Real estate transactions include purchase and sale of immovable property for commercial, development or residential purposes.

Currently,the real estate sector is governed by various laws such as the Transfer of Property Act, 1882 and several state level laws for ownership of flats, rent control, town planning and re-development.

While there are several laws regulating the sector, consumers are currently not adequately protected despite the Consumer Protection Act, 1986. Since the existing laws are found to be inadequate, it is therefore proposed that a central legislation be introduced, namely, the Real Estate (Regulation and Development) Bill, 2013 ("Bill").

One of the points that the Bill seeks to cover is to regulate real estate transactions in a transparent and effective manner. Its primary objective, in short, is to protect the interests of consumers and establish a governing body to ensure the same. In the light of several failed projects, and unfulfilled promises made by builders and developers, the Bill has been much awaited.

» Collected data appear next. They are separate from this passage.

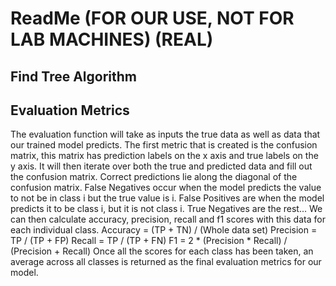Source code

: # ReadMe (FOR OUR USE, NOT FOR LAB MACHINES) (REAL)



## Find Tree Algorithm




## Evaluation Metrics
The evaluation function will take as inputs the true data as well as data that our trained model predicts.
The first metric that is created is the confusion matrix, this matrix has prediction labels on the x axis and true labels on the y axis. It will then iterate over both the true and predicted data and fill out the confusion matrix.
Correct predictions lie along the diagonal of the confusion matrix. False Negatives occur when the model predicts the value to not be in class i but the true value is i. False Positives are when the model predicts it to be class i, but it is not class i. True Negatives are the rest...
We can then calculate accuracy, precision, recall and f1 scores with this data for each individual class.
Accuracy = (TP + TN) / (Whole data set) 
Precision = TP / (TP + FP)
Recall = TP / (TP + FN)
F1 = 2 * (Precision * Recall) / (Precision + Recall)
Once all the scores for each class has been taken, an average across all classes is returned as the final evaluation metrics for our model.
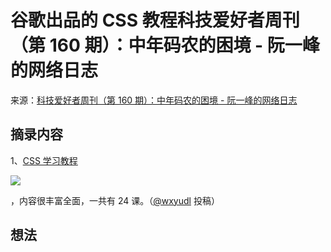 # 谷歌出品的 CSS 教程科技爱好者周刊（第 160 期）：中年码农的困境 - 阮一峰的网络日志
来源：[科技爱好者周刊（第 160 期）：中年码农的困境 - 阮一峰的网络日志](https://www.ruanyifeng.com/blog/2021/05/weekly-issue-160.html)

## 摘录内容

1、[CSS 学习教程](https://web.dev/learn/css/)

![](https://cdn.beekka.com/blogimg/asset/202105/bg2021052201.jpg)

，内容很丰富全面，一共有 24 课。（[@wxyudl](https://github.com/ruanyf/weekly/issues/1772) 投稿）

## 想法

  • The Bill proposes to cover residential as well as commercial real estate.
  • Several terms and expressions such as carpet area, common areas, real estate agent, which were not defined by earlier legislations, have been defined under this Bill.
  • One of the key features of the Bill is the Real Estate Regulatory Authority (RERA). The RERA is an authority which is proposed to be setup under the Bill for exercising functions such as clearance and sanctions of plans, development of projects, ensuring compliance by promoters, maintenance of database of defaulters etc.
  • Every real estate project where the area of land proposed to be developed exceeds one thousand square meters, or the number of apartments proposed to be developed exceeds twelve, must be registered with the RERA. No promoter can sell, offer to sell or invite persons to purchase a flat or premises unless such registration has been completed.
  • A promoter must make certain disclosures in its application for registration such as details of its enterprise, a copy of the commencement certificate, details of its layout plans, number and area of apartments, details of its contractors, real estate agents, architects etc.
  • The RERA shall approve or reject the registration within 15 days, failing which it shall be deemed to have been accepted for registration.
  • Real estate agents shall be required to register with the RERA as well. Currently, real estate agents and their activities are not regulated by any law in India.
  • If any real estate agent is found to be in violation of any provision of the Bill, the RERA can revoke or suspend the registration of such real estate agent after according him an opportunity of being heard.
  • A promoter must, upon obtaining registration, enter all details on the RERA website relating to the project, including a stage wise time schedule of the completion of the project.
  • It shall further be incumbent on the promoter, upon entering into an agreement for sale, to provide an allottee with all the relevant details of the project.
  • The Promoters must compulsorily deposit 50% (or such lesser per centas may be notified) of the amount realised for the real estate project from the allottees in a separate account.
  • Promoters are further accountable for statements made in an advertisement or a prospectus for real estate projects and shall be liable to compensate any person incurring a loss having acted on such advertisements or statements in the prospectus.
  • Promoters shall not accept more than 10% of the cost of the apartment or building as the case may be, as advance payment without entering into a written agreement for sale.
  • Promoters must take all necessary steps to execute a conveyance deed and transfer the possession of the property to the allottees. Failure to do so shall render them liable to return the money received by them.
  • The Bill provides several rights to the allottees of the property such as right to know stage-wise time schedule of completion of the project, including the provision for water, sanitation and electricity, right to claim the refund of amount paid from the promoter if the promoter fails to comply with the provisions or is unable to give possession of the apartmentand right to know all other relevant details relating to the property.
  • There shall be a Tribunal called the Real Estate Appellate Tribunal ("Tribunal") which shall entertain appeals arising from decisions of the RERA.
  • The Tribunal shall consist of a judicial member and a technical or administrative member. It shall not be bound by the rules of the Code of Civil Procedure, 1908 or the Indian Evidence Act, 1872,but by the principles of natural justice.
  • Appeals from the Tribunal shall lie before the appropriate High Court.
  • The Bill confers exclusive jurisdiction on the authorities under the Bill and bars any civil court to entertain disputes over which the Tribunal or RERA have jurisdiction.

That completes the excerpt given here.